[What you should do] Return each entry word for word and skip its pictures.

[Supplied information]

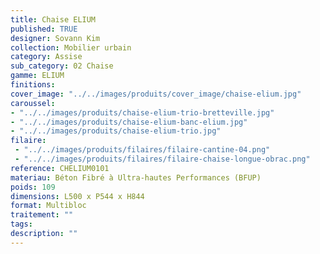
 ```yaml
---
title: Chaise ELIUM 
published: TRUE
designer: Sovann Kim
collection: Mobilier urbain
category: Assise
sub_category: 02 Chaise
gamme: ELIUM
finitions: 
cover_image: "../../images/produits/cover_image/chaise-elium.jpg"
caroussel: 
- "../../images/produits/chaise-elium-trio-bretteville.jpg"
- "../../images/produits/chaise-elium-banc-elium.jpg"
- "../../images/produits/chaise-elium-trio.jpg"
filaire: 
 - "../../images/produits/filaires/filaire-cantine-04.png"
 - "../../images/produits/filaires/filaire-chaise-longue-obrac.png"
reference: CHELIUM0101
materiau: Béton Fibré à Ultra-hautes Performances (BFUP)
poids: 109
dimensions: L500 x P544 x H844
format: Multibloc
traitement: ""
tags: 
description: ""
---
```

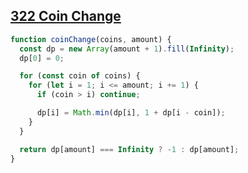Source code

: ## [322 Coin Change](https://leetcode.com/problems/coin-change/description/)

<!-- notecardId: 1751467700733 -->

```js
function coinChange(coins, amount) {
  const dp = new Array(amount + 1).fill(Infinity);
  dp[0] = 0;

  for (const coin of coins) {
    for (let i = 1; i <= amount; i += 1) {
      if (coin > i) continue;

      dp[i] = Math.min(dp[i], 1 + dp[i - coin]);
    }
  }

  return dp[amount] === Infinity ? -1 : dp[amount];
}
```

[Written answer]
 ```yaml
---
title: Chaise ELIUM 
published: TRUE
designer: Sovann Kim
collection: Mobilier urbain
category: Assise
sub_category: 02 Chaise
gamme: ELIUM
finitions: 
cover_image: "../../images/produits/cover_image/chaise-elium.jpg"
caroussel: 
- "../../images/produits/chaise-elium-trio-bretteville.jpg"
- "../../images/produits/chaise-elium-banc-elium.jpg"
- "../../images/produits/chaise-elium-trio.jpg"
filaire: 
 - "../../images/produits/filaires/filaire-cantine-04.png"
 - "../../images/produits/filaires/filaire-chaise-longue-obrac.png"
reference: CHELIUM0101
materiau: Béton Fibré à Ultra-hautes Performances (BFUP)
poids: 109
dimensions: L500 x P544 x H844
format: Multibloc
traitement: ""
tags: 
description: ""
---
```

Source code

: ## [322 Coin Change](https://leetcode.com/problems/coin-change/description/)

<!-- notecardId: 1751467700733 -->

```js
function coinChange(coins, amount) {
  const dp = new Array(amount + 1).fill(Infinity);
  dp[0] = 0;

  for (const coin of coins) {
    for (let i = 1; i <= amount; i += 1) {
      if (coin > i) continue;

      dp[i] = Math.min(dp[i], 1 + dp[i - coin]);
    }
  }

  return dp[amount] === Infinity ? -1 : dp[amount];
}
```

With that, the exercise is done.